Bringing generations together should be a priority task for HR. Employers face two primary risks with a multi-generational workforce. The first is the willingness of millennials to move on quickly when they feel that their needs are no longer being met. It’s likely that employees will work longer and retire later, blocking the path for many millennials. This will cause the millennials to begin searching for other opportunities.

The second risk is that over the coming years, millennials will find themselves managing older workers. This can elevate the tension between generations. Managing a multi-generational workforce demands strong leadership, and a transparent performance management system.

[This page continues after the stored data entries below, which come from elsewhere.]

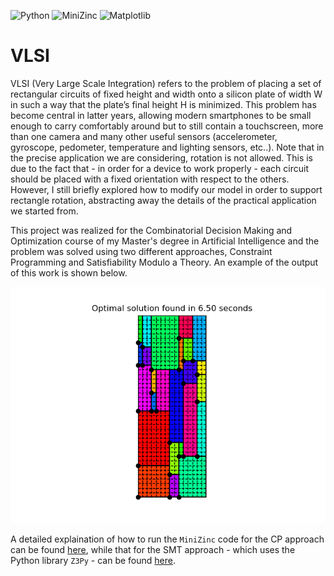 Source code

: ![Python](https://img.shields.io/badge/Python-3776AB?style=for-the-badge&logo=python&logoColor=white)
![MiniZinc](https://img.shields.io/badge/MiniZinc-yellow?style=for-the-badge&logo=data%3Aimage%2Fpng%3Bbase64%2CiVBORw0KGgoAAAANSUhEUgAAADIAAAAyCAMAAAAp4XiDAAABAlBMVEUAAAAAAAAAAAAAAAAAAAAAAAAAAAAAAAAAAAAAAAAcHBwAAAAAAAASEhIREREQEBAgICAeHh4YGBgWFhYzMzMbGxsnJycGBgYDAwMHBwcQEBARERESEhISEhIUFBQQEBATExMPDw8UFBQWFhYQEBAZGRkSEhIYGBgRERESEhITExMODg4ODg4SEhIZGRkSEhIREREVFRUNDQ0REREMDAwWFhYVFRUVFRUVFRUbGxsaGhoPDw8VFRUSEhIPDw8PDw8QEBAJCQkMDAwPDw8JCQkICAgFBQUFBQUGBgYHBwcFBQUGBgYDAwMEBAQFBQUCAgIDAwMEBAQBAQECAgIAAAD%2F%2F%2F%2F5%2FpyJAAAAVHRSTlMAAQIDBAUGBwgJCQoLDg8QEBEVFxkcISxLS2BqcX19gIiJiYmOl56hqK6yt7i6ury%2Bv8LDxczQ0dPT1NbZ2t3h5ufp8Pb3%2BPr6%2Bvv7%2FPz8%2Ff39%2Fv7ulGLJAAABQklEQVR42u3Wg5IrYRCG4Y5zztq2bZux%2B7v%2FSwkGVV07%2BNNTtcV9C8ngGYu6QRH1SkFVukugzBEx8gnsyTY2DCIfTf784qU9C%2BTw5BIKJO%2BxC8YCb19apIY3NpITWvn%2BB147Pt9YxAHjxUw2gVOMlufwHAPA%2F2%2FMZH5rHKt4mAWPXB3NmMkyMw6RvsVul%2BC6HwLOjz3uoAkAPH13Bp68N5DYPreavQPFIkH8LqbM%2Bmu9Xm80KpVKtVoslvL5fMFAusV6kSiETJA3A6HfJh6RRMJDRIIAWSJKwy5pIO6fGMkD4k%2FgEnhLh5EYURbefImYNqAicclFMR8yCCvh5bFA0ofAKuPdSgoiCVh5jncIgdWQnpCCICohBUFUQgoyhR%2BZCdRkWE%2BgJik9QT8kLogi%2FBGoDFyCmEIgymcPJfUfV%2BpPuA71oKp5uUz1oAAAAABJRU5ErkJggg%3D%3D)
![Matplotlib](https://img.shields.io/badge/Matplotlib-008080?style=for-the-badge&logo=data%3Aimage%2Fpng%3Bbase64%2CiVBORw0KGgoAAAANSUhEUgAAADIAAAAyCAYAAAAeP4ixAAAKXUlEQVR42u1aBVRbSxPmubvz3N3d3d1dSELqLn9x6tRwd4cqGlxD8BYtTYq%2BUlecKPn%2BO3vezbnkkMoh9Ol3zub67nyzM7Ozu7H5DxZw2223nf%2FU259%2B8ML3M9Z95x6Y%2BbVLQN1Xzn61Xzp4bX72%2B6krH3jlnTe41875yxK47rrrLnryC9G8OSGpe%2BILt2JH90H0D2lgNBqh0%2BnYOd2jZ1N8kjsf%2B%2BDHaTY33XTBX4rEo69%2B%2BLrUM15VsaMLOoMBQhARrVYLIXR6A%2BhdO4%2Bolhvvf%2BK5vwKHM5789NeZQZnlOrVWh5GREezZvRv52TLo9XqLRHjQN4GZ5ZqH3v9O9KeyeO67KY7ZtcoREvbYsWPISAhH2VoptnmKcfTo0RMSIXAfI6tWaXj0k1%2Bm%2Fykk7n%2F7K0lhfasRHJTbmyFbNweDUfZAvBR7gkToaGtlBNRqNQYHB9m5wWBgxMZCQX2r4c6XP%2FzutJK4%2B%2Bk3Xkko2qoGh%2FqaKlR4TYaRI0AkDLESDETYobokjwlO5qbRaOicOf3w8LDFHuLqHLjqjgefPi0kLr%2F8tsudo9I6DZyAqpZm1HpPYiSMcfbQx4gxwh2RIIUiI9miaZH%2FUE8RSSGoTpfIlLarr776kgkn8tpvc7wP9fQz4Zob6tAZKGHCGzgS1CN8UcSuGZMICU%2F3qBAZ6ike9B7V%2FcJPMzwmlMSVtzzw4CZFo5ZvlEwlJ3IttNEiEwG%2BVIY6MiHNidQ1VCNNloihoSEQeLOjwr%2B3qaxRffUd990zYUS%2BXbQ2mcYAHqTRzs5O1PtOhjmRRr9J6OnpITMivzBpPlceie1HHZGc5oEjR46Y6qEiHGc%2BmeUeMyEkbrrj%2FrtTKpp14CEQoCg1CYPR9iYSI5zDd%2Fj%2Bii6OJPUaaZ%2B03dfXB1m5G3bBFe1qZySlriSCQiImbClv0lx78113Wp3Iyz9OWz2oNpmIKQpR6eU0X%2BIzhzk9OTwRGYySoL5KMcq0du%2FuRnn7AnTqnbjigsyCcFMdVIT%2BQm29MgG%2BctaqpNy9EIBsW9gzteWl2Btkx6IX6xWulOekjCJSXpWHdo0zfje6ILt6Ifbv30ffjlknwSMpdw%2B1bTUWNz%2F89Cvb2nab94Ywn2L%2BkBO8FEZh5Er0GUUkuzQQ3XBF67AzcovWY2BgYNQAad4r1KbtQ0%2B%2FYL2Qy3WxWqcHD3JSoQC8ne9U7sAOX4mJSHm4GwlHmmYOn1vjwvwjQ%2B5CKQ0ffi0mmNTmk5%2F8ssRqRFzDN1cLB7PkSBcU5G4iQUwmwR%2FzksKgibFnflLjJUVvby9LUZSqFlTvWoCmIw5QVOaP%2BkYI88Fzvl98qVVI2NraXhiTXzvAV0x2rSoSYX%2B1GKkJS0yRidfovn17ofCawoi0%2BktwYP9%2BJlxJeQY6tE5IyV%2BG%2Fv5%2BendMcyJFCa8jc6p6ODHOGzeRa29%2F6JHyli7w2FpdgqFmCdAmhU5lj9JNUpQWyUxk6FiYuRk94RL0RkjQuK2aaT1b7o2aXYtQXVNu7l9E1OK1gmv7ylvuemD8CeLL7365%2B3APeMjzomHkSOCPYlCJ0V0hQUqiB9M%2BCU1OnOvnAF2cPSoLZMwfcmsXYUu2Jz0%2FoTkJr6ntW5965YNxE3nik58X9g2pwaMsayUgJLJTzI5apT3yk6eiQlHIzKO%2BthodAWKUbwhCU3MdUkvnQrVTyfeaMGEkwaknxiRCbT%2FNTd6sELGmeWh0elN0qshyMpEwttpTMV2P7JSgrViM9I2%2BOHjwIGTha1Ec6o6M7DhskYWQ8ELzsegXwmfU9hMf%2FeQ2biJfzXIP4rWl0WhRI5spFNxERNg7g5wP5STPQlrKBgQ4T4PHGneoVCrk5MsRl5xlLiwRJDLC8YTImkh%2FOmXR6vETmeMex6fdNBbUyqZaJEL%2BYjrn7jdmizBz8veYMnUKps5fh1%2BciuGwOtWUwvP18gMsf00khen%2BpzPdgsZN5MvZ7rGaP5K6Xi7pq8qYCr1KzIpOKYKeCl1zvTHY9Bv2Vf2K6nQJtkTNwMolMyGRijF71kxUVVWjoaEJra2tVBeFYFOySEkljTX8NQULUhqdU9ufzHANtIZpBZhMS0umNYtpHO1SjoAEB2rs0JQjQkbCXKQkrkZJcR5atjcjekMyFi9bhoycdKxYsRQxoQG8%2BZyyab0vnjv%2B5PG5r8RLhc6ev8kBjTl2yN8wB5vjV6K4MBNKlYppkARQcRp3T4zA6ugwFnY3FW9CRlE6Ylc7oiAliYQ%2BZWd%2F%2FKOfncdN5MlPfpolDL811eXkuJyQPfwqoqnxLXnZmJO%2FAd6pyYwECZ1UnogtZZvR0liPwmW%2FoKwg%2B5TD7yPvfD1l%2FJnvo6%2B%2FS4PSiQavqMwULGhVwDMlifIr0jDTdFhlKJLKWE8gN3ItGr1EqFaUnNKAeNszr787biKX3nT%2F3XyKYkl7dF1QqYBP6nrmxOS4BCIU0RSGyPIIRmTX712o9%2BSIeEqhbG486RTl%2BrseeNDGCjg%2FMreqFwzgNT3mTJFSD4o0JAgVVasKCQfiEFgZQM%2FZvbykUAxH2kHuOQ1dnR0nTBpj8mt6aYXfxhrgUmmFpa43T%2BNJ87xA8ko51g8kI7QxGAcOHKB7bC5T6TONTYnzveZgd3f36UnjCS%2F%2FNGO5cGJFjY01sSLtCiErz0SKfjNidkehvbMdPOTZKegLF0ETJYLM1wE9x45ZnFg9%2F7W9q9WI2D741IsnmurSIGa%2BcrhBsR5pSEFyTyLqGurAg0J1se88aKPsoI6RIDNoKfnVmFPdmx98%2BmmrLj54JOXsPt7iA5HgjwQ6hpeHMSIbhzZAXisfNQBWlhbgQIiYrVAOREmQEeHJlCEE12Yn1%2FaZVl4Omr7C0nKQcC%2BEyNA1aTiinhHBFv0mZFZkjFr31XHH%2FJDFMMRJ2GzycKgIWYnhprqoLW4JarGNtXHtLXffkVrRrB1rgc4cRK6zqwtrs9cgdHsIV4IRlxlnGv15KLc3oT1AQr3Cyp4QCeS5GfwC3fAVtnfcYjMR%2BHLu8gRazrRMRLiybkA3F5FaWlrQ0NCAQ4cOwRzUg7kx3tBFi6CPEeFAqBi1ZUVgS6Yz3SNsJgo0dxYuYvOLz%2BQvFnDCHSsaS%2Bp9pNBz5iULWc5Ma6O8fuiy62693WYi8Y7UIZDfVjAPvyT0yRIR%2BlPh5mgUrJ2K3bt3g%2Bp%2B8afpLhNIgU9ZbrrSOTJtl8Es1PJRSzjqn%2BxGD6UyKqUSVOdc3%2FhtlE3YnA7c%2B8I7bySW1I1lTyQ079SnvPUWX7T16FW33n3%2F6d1b%2F%2BCnSdwG5oglv%2BAFJ80LBzuLm6ENrbqbnnr1%2FT9re%2Fp%2FtLU8YkG4k92e5ra41Xe%2B89V3f%2BofBp74%2FDd7btN%2FmDb%2FT5UIfeOfXnb4pidee8%2FmrwDbB556%2FDePyBr2Fw79yf2Fo3xHl%2FEbJ5%2F0C2zvvNnmL4bzyG%2Bm%2BCTtjCvcaqQ%2F0NA0lZ8O0znd457pf14aLL%2FjtY8%2FYnnUXxhn3vrkc0889onY4Utn74SvXf1Lv3byy3lN7BD88Hs%2FSK%2B444HjpR3%2F4f%2FSbJNbW%2F9zmAAAAABJRU5ErkJggg%3D%3D)

# VLSI
VLSI (Very Large Scale Integration) refers to the problem of placing a set of rectangular circuits of fixed height and width onto a silicon plate of width W in such a way that the plate’s final height H is minimized. This problem has become central in latter years, allowing modern smartphones to be small enough to carry comfortably around but to still contain a touchscreen, more than one camera and many other useful sensors (accelerometer, gyroscope, pedometer, temperature and lighting sensors, etc..).
Note that in the precise application we are considering, rotation is not allowed. This is due to the fact that - in order for a device to work properly - each circuit should be placed with a fixed orientation with respect to the others. However, I still briefly explored how to modify our model in order to support rectangle rotation, abstracting away the details of the practical application we started from. <br>

This project was realized for the Combinatorial Decision Making and Optimization course of my Master's degree in Artificial Intelligence and the problem was solved using two different approaches, Constraint Programming and Satisfiability Modulo a Theory. An example of the output of this work is shown below.
<center> <p align="center"> <img alt="Final Proposed Network" src="https://github.com/mwritescode/VLSI/blob/master/CP/out-imgs/out-36.png" /> </p> </center>

A detailed explaination of how to run the `MiniZinc` code for the CP approach can be found [here](https://github.com/mwritescode/VLSI/blob/master/CP/README.md), while that for the SMT approach - which uses the Python library `Z3Py` - can be found [here](https://github.com/mwritescode/VLSI/blob/master/SMT/README.md).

Many organizations are pairing top management with younger employees in programs of “reverse mentoring” in an effort to help managers to put themselves in younger employees’ shoes and to coach senior executives in IT, social media and the latest workplace trends. Another benefit is reduced turnover among younger employees, by establishing a direct contact with the upper management. These programs also help to transfer corporate knowledge to the new generation.


What can employers do?

  • Understand the new generation
  • Get the “deal” right
  • Help millennials grow
  • Feedback, feedback and more feedback: Unlike the past where people received annual reviews, millennials want to know how they’re doing much more regularly.
  • Set them free: Y generation needs flexibility. They work well with clear instructions and concrete targets. When the work and its deadline are defined, the questions of how and where will lose relevance.
  • Encourage learning: The new generation wants to experience as much training as possible. Assigning different projects and responsibilities to younger employees will advance their learning.
  • Allow faster advancement
  • Expect millennials to go: It is a fact that millennials change jobs faster than their predecessors. This has to be implemented in the strategic plans of a corporation.